> **Records supplied**
========================================================================

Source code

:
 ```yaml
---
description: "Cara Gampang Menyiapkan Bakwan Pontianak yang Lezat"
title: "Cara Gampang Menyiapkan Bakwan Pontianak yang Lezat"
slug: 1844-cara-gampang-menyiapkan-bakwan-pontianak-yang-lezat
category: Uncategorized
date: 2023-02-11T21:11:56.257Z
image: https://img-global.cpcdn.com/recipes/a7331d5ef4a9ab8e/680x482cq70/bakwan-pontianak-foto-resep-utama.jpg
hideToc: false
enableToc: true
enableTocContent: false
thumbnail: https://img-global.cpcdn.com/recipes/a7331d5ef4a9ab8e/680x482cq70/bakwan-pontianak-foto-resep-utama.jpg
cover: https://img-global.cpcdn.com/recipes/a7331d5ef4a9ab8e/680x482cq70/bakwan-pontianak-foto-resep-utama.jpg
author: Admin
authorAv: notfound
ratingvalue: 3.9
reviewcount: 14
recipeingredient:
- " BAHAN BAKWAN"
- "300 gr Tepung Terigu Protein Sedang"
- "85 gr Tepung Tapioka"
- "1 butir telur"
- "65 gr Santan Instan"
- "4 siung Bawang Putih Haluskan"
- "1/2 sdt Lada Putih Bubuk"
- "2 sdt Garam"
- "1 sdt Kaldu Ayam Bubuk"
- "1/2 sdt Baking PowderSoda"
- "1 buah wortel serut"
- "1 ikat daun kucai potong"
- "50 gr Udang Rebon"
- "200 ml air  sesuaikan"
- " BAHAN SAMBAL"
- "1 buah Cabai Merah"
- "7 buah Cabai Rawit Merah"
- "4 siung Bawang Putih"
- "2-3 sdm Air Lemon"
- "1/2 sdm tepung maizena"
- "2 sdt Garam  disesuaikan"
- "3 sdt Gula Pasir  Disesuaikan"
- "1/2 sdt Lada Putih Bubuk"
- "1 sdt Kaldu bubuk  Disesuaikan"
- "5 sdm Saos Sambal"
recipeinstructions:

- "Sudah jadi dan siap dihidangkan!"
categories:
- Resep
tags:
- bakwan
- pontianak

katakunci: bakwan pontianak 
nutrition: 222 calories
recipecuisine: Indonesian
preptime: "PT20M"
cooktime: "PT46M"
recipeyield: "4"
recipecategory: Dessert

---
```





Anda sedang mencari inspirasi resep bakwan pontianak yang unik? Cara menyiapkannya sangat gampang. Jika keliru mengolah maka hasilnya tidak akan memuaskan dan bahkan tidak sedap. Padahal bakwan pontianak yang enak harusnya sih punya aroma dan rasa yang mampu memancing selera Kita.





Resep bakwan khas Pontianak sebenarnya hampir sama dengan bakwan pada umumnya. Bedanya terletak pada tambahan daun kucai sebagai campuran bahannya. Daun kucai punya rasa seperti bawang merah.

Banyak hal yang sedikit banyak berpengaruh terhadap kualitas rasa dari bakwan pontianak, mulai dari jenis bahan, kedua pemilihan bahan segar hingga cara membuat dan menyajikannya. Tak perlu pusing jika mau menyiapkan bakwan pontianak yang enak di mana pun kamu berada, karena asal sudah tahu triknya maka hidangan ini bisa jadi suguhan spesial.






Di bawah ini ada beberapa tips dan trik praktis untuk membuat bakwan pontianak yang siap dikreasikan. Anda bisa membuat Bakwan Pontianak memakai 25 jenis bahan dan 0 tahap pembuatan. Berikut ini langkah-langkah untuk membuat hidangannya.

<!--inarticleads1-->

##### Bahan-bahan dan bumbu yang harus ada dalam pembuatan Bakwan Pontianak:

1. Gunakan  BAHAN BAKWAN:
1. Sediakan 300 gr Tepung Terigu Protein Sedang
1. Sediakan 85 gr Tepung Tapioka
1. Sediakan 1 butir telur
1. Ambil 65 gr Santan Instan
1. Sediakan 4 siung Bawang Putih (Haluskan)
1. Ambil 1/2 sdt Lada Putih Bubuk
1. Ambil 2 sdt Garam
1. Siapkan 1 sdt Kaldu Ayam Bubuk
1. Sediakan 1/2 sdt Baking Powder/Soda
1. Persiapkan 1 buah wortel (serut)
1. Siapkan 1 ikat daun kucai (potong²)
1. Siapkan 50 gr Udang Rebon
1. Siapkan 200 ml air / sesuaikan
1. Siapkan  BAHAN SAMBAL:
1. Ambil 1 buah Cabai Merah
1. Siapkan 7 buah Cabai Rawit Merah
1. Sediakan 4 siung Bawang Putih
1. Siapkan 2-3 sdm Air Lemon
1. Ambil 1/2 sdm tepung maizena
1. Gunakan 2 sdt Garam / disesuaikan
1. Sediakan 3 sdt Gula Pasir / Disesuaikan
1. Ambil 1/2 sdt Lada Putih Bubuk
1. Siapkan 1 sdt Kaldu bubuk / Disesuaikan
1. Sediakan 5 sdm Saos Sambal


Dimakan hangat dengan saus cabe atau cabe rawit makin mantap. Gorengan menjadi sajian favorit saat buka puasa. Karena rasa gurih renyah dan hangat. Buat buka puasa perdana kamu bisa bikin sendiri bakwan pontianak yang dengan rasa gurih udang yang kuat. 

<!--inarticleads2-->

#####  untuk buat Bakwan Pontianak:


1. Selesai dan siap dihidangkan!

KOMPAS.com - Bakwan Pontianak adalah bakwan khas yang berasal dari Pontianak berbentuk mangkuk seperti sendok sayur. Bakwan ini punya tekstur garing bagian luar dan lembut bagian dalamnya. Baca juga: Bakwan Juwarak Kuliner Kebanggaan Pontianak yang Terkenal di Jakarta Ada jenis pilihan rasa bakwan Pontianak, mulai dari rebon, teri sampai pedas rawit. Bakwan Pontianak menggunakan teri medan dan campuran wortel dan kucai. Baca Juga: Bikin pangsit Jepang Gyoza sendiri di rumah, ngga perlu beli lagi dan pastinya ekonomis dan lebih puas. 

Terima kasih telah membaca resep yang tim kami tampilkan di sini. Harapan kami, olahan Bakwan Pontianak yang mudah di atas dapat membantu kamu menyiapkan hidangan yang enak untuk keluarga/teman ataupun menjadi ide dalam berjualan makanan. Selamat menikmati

========================================================================

> **Exercise description**
Return the lines from the line containing "1. Selesai dan siap dihidangkan!" to the end of the entries above, exactly as they appear and with no other output.

> **Solution for this problem**
1. Selesai dan siap dihidangkan!

KOMPAS.com - Bakwan Pontianak adalah bakwan khas yang berasal dari Pontianak berbentuk mangkuk seperti sendok sayur. Bakwan ini punya tekstur garing bagian luar dan lembut bagian dalamnya. Baca juga: Bakwan Juwarak Kuliner Kebanggaan Pontianak yang Terkenal di Jakarta Ada jenis pilihan rasa bakwan Pontianak, mulai dari rebon, teri sampai pedas rawit. Bakwan Pontianak menggunakan teri medan dan campuran wortel dan kucai. Baca Juga: Bikin pangsit Jepang Gyoza sendiri di rumah, ngga perlu beli lagi dan pastinya ekonomis dan lebih puas. 

Terima kasih telah membaca resep yang tim kami tampilkan di sini. Harapan kami, olahan Bakwan Pontianak yang mudah di atas dapat membantu kamu menyiapkan hidangan yang enak untuk keluarga/teman ataupun menjadi ide dalam berjualan makanan. Selamat menikmati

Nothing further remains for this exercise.